In part that’s because of an improving U.S. economy and an evolving monetary policy from the major central banks. The Federal Reserve is unwinding its asset-purchase program and is expected to be done by October. Meanwhile, the European Central Bank (ECB) and the Bank of Japan (BOJ) are adding stimulus measures to boost their economy, which pressures their currencies.
There are a few ways investors can take advantage of this structural currency divergence using mutual funds, but advisers warn these should be treated as speculative investments and not part of a core holding.
Since 2010 the BOJ has used some sort of asset-purchase program to force the yen down as part of “Abenomics,” the economic policies program of Prime Minister Shinzo Abe. Meanwhile, the ECB finally embraced a looser monetary policy, with ECB President Mario Draghi saying in early September the central bank would purchase asset-back securities, in addition to lowering interest rates.
The weakening economies there, combined with ideas the U.S. economy is growing well enough for the Fed to end its quantitative easing program and perhaps raise interest rates next year, has helped the dollar index rise. As of mid-September it was at a 14-month high of around 84.50 and was up 4% year-to-date. Specifically against the yen, it is at a six-year high and also at a 14-month high against the euro.
Currency analysts at BNP Paribas raised in September their dollar index forecast to 84.86 for 2014 and to 91.16 for 2015, while lowering their 2014 and 2015 forecasts for the euro and yen.
In fact, longer-term U.S. dollar strength is becoming “a popular view among currency managers,” said A.J. D’Asaro, alternative fund strategist at Morningstar. D’Asaro noted U.S. investors do have dollar-exposure simply by investing in U.S. markets.
John Person, president of NationalFutures.com, said he hesitates chasing the greenback rally at this point because, as the dollar index has steamrolled its way higher this summer, a short-term pullback is likely. He wants to see if it can get “substantially” above recent levels. “I’ll suspect the rally in the U.S. dollar is for real when we break above the two-year highs around 85.60,” he said. “Is the dollar up because of anticipation of stronger fundamentals and higher interest rates, or is flight-to-quality because there is a lot of European weakness amid Russia-Ukraine concerns?”
For portfolio managers who wish to speculate on further dollar strength using mutual funds, there are a few options available. ProFunds offers the Rising U.S. Dollar ProFund (RDPSX), which seeks to track the U.S. dollar index. It is up 2.65 % on the year as of Sept. 12 and has $39.4 million under assets.
Guggenheim Investments offers the Rydex Strengthening Dollar 2x Strategy (RYSDX), a leveraged fund, which has a return of 8.07% as of Sept. 12, with $68.3 million under management. Being a leveraged fund, it seeks 200% of the performance of the U.S. Dollar Index by investing in derivative instruments such as index swaps, futures contracts and options on securities and future contracts.

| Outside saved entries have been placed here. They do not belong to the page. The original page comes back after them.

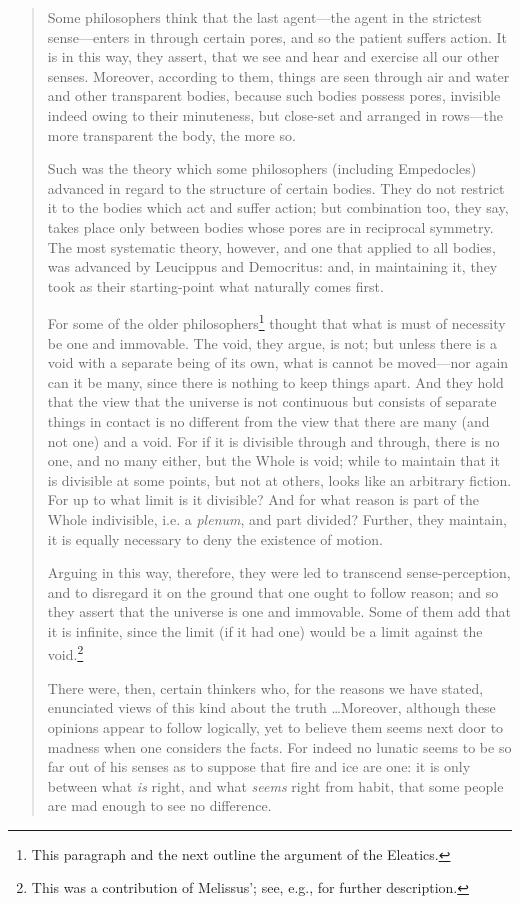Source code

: \begin{quotation}
Some philosophers think that the last agent---the agent in the strictest sense---enters in through certain pores, and so the patient suffers action. It is in this way, they assert, that we see and hear and exercise all our other senses. Moreover, according to them, things are seen through air and water and other transparent bodies, because such bodies possess pores, invisible indeed owing to their minuteness, but close-set and arranged in rows---the more transparent the body, the more so.

Such was the theory which some philosophers (including Empedocles) advanced in regard to the structure of certain bodies. They do not restrict it to the bodies which act and suffer action; but combination too, they say, takes place only between bodies whose pores are in reciprocal symmetry. The most systematic theory, however, and one that applied to all bodies, was advanced by Leucippus and Democritus: and, in maintaining it, they took as their starting-point what naturally comes first. 

For some of the older philosophers\footnote{This paragraph and the next outline the argument of the Eleatics.} thought that what is must of necessity be one and immovable. The void, they argue, is not; but unless there is a void with a separate being of its own, what is cannot be moved---nor again can it be many, since there is nothing to keep things apart. And they hold that the view that the universe is not continuous but consists of separate things in contact is no different from the view that there are many (and not one) and a void. For if it is divisible through and through, there is no one, and no many either, but the Whole is void; while to maintain that it is divisible at some points, but not at others, looks like an arbitrary fiction. For up to what limit is it divisible? And for what reason is part of the Whole indivisible, i.e. a \textit{plenum}, and part divided? Further, they maintain, it is equally necessary to deny the existence of motion.

Arguing in this way, therefore, they were led to transcend sense-perception, and to disregard it on the ground that one ought to follow reason; and so they assert that the universe is one and immovable. Some of them add that it is infinite, since the limit (if it had one) would be a limit against the void.\footnote{This was a contribution of Melissus'; see, e.g., \cite{Barnes1982} for further description.}

There were, then, certain thinkers who, for the reasons we have stated, enunciated views of this kind about the truth \ldots Moreover, although these opinions appear to follow logically, yet to believe them seems next door to madness when one considers the facts. For indeed no lunatic seems to be so far out of his senses as to suppose that fire and ice are one: it is only between what \textit{is} right, and what \textit{seems} right from habit, that some people are mad enough to see no difference.


\end{quotation}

Person again reiterated he would not get into a fund until he sees the dollar break above the two-year highs. But he said “if one needs to invest in a fund, then the Rydex is an investment product worth diversifying a small portion of their portfolio.”
D’Asaro suggested portfolio managers may want to look into some absolute return currency funds.
The biggest is the John Hancock Absolute Return Currency, (JCUAX) with $1.9 billion under management, and a 6.26% return as of Sept. 12. The fund has a mix of currencies at any one time. D’Asaro said as of June 30, the fund was long the U.S. dollar and short the euro. It was also long the yen at the time, he said.
He cautioned, though, that by using the currency funds, investors are “basically depending on (the portfolio managers) to make the call. There’s no guarantee they’ll be long the dollar and short the euro,” D’Asaro said.
For instance, he noted that as of June 30, 11 out of 14 largest currency funds were short the U.S. dollar.
D’Asaro said portfolio managers should look at holding currency funds not unlike holding cash.
“When people think about this bet, they may think of it as a great opportunity, a speculative bet. But you’re going short cash and going long cash … it’s not a huge returning investment,” he said.
Person said thinking outside of currency, he might play the rising dollar with a commodity fund. “If the economy is improving you could buy industrial commodities, but stay away from commodities like gold,” he said.
In that vein, he said the Fidelity Select Materials, (FSDPX) would be worth a look. A $2.3 billion fund, is up 5.37% on the year. Its top holdings include Monsanto (MON) and Freeport McMoRan (FCX).